● **EXERCISE PROMPT**: For the entries that follow, say how many lines hold the string "true", with nothing else in the reply.

_ _ _

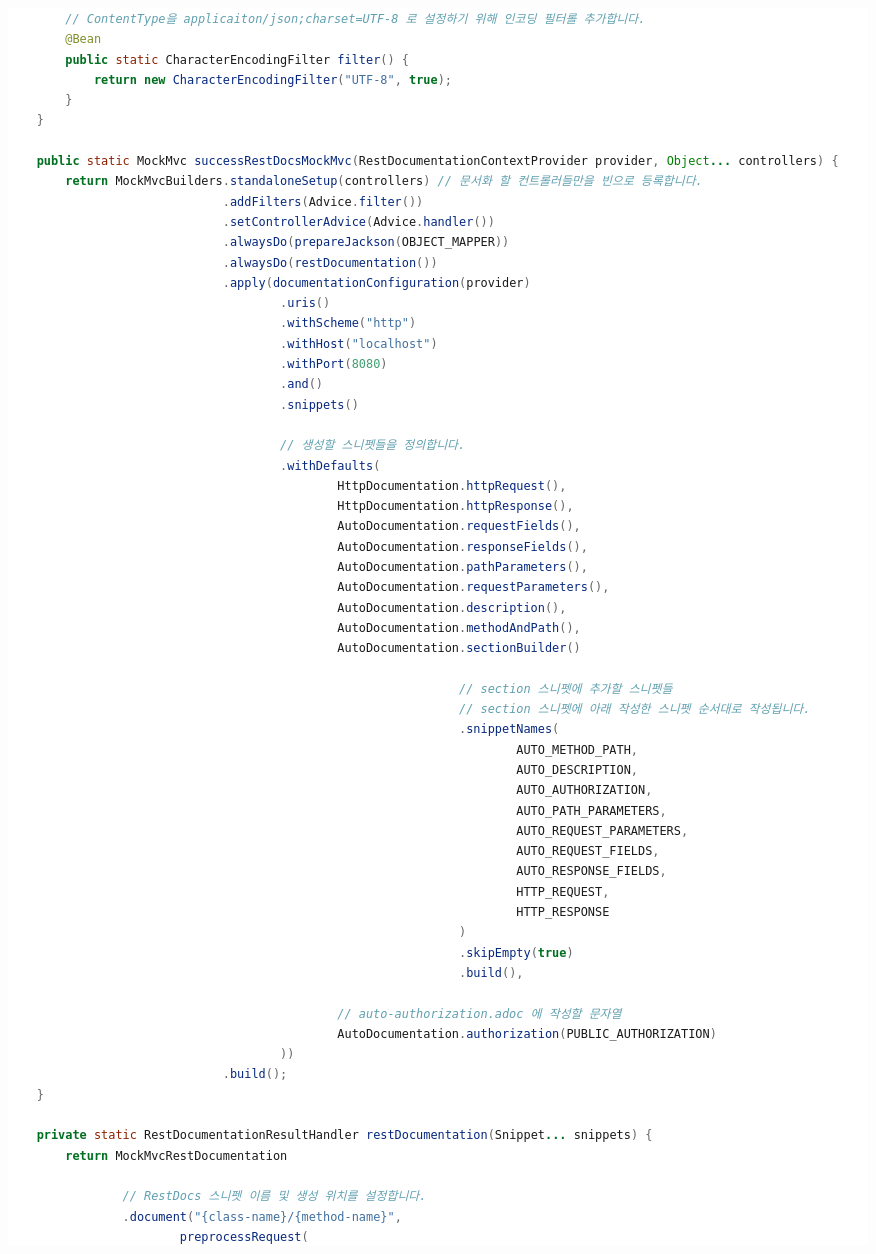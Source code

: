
 ```java
        // ContentType을 applicaiton/json;charset=UTF-8 로 설정하기 위해 인코딩 필터롤 추가합니다.
        @Bean
        public static CharacterEncodingFilter filter() {
            return new CharacterEncodingFilter("UTF-8", true);
        }
    }

    public static MockMvc successRestDocsMockMvc(RestDocumentationContextProvider provider, Object... controllers) {
        return MockMvcBuilders.standaloneSetup(controllers) // 문서화 할 컨트롤러들만을 빈으로 등록합니다.
                              .addFilters(Advice.filter())
                              .setControllerAdvice(Advice.handler())
                              .alwaysDo(prepareJackson(OBJECT_MAPPER))
                              .alwaysDo(restDocumentation())
                              .apply(documentationConfiguration(provider)
                                      .uris()
                                      .withScheme("http")
                                      .withHost("localhost")
                                      .withPort(8080)
                                      .and()
                                      .snippets()
                                      
                                      // 생성할 스니펫들을 정의합니다.
                                      .withDefaults(
                                              HttpDocumentation.httpRequest(),
                                              HttpDocumentation.httpResponse(),
                                              AutoDocumentation.requestFields(),
                                              AutoDocumentation.responseFields(),
                                              AutoDocumentation.pathParameters(),
                                              AutoDocumentation.requestParameters(),
                                              AutoDocumentation.description(),
                                              AutoDocumentation.methodAndPath(),
                                              AutoDocumentation.sectionBuilder()
                                                               
                                                               // section 스니펫에 추가할 스니펫들
                                                               // section 스니펫에 아래 작성한 스니펫 순서대로 작성됩니다.
                                                               .snippetNames(
                                                                       AUTO_METHOD_PATH,
                                                                       AUTO_DESCRIPTION,
                                                                       AUTO_AUTHORIZATION,
                                                                       AUTO_PATH_PARAMETERS,
                                                                       AUTO_REQUEST_PARAMETERS,
                                                                       AUTO_REQUEST_FIELDS,
                                                                       AUTO_RESPONSE_FIELDS,
                                                                       HTTP_REQUEST,
                                                                       HTTP_RESPONSE
                                                               )
                                                               .skipEmpty(true)
                                                               .build(),
                                              
                                              // auto-authorization.adoc 에 작성할 문자열
                                              AutoDocumentation.authorization(PUBLIC_AUTHORIZATION)
                                      ))
                              .build();
    }

    private static RestDocumentationResultHandler restDocumentation(Snippet... snippets) {
        return MockMvcRestDocumentation

                // RestDocs 스니펫 이름 및 생성 위치를 설정합니다.
                .document("{class-name}/{method-name}",
                        preprocessRequest(
```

_ _ _

● **ANSWER TO THE PROBLEM**: 2